_WORK TO COMPLETE:_
A single number is wanted: how many lines of the records below contain the word "errors".

_DATA TO EXAMINE:_
---*---
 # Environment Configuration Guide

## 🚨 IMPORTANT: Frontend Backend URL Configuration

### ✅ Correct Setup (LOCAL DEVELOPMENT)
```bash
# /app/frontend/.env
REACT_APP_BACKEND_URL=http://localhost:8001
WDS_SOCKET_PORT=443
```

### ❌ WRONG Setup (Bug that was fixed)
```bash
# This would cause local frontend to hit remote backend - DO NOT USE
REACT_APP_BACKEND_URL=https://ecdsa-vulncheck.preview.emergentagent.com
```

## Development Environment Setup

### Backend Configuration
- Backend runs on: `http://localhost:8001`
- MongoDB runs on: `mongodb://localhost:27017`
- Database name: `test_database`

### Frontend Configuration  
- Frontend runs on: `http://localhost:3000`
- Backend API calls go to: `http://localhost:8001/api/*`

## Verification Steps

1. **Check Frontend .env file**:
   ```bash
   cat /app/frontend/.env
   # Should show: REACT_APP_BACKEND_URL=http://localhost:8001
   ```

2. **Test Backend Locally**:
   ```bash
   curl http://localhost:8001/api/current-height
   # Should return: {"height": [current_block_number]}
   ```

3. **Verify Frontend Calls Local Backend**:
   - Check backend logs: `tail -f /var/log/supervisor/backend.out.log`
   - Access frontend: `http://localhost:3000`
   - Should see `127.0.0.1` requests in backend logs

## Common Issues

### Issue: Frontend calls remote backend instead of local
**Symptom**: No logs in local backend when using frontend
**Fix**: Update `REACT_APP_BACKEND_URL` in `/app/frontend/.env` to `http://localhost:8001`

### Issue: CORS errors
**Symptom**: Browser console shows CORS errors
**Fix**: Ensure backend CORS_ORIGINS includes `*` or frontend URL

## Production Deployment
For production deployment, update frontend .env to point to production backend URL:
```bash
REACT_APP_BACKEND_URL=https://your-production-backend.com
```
---*---
_REPLY:_
2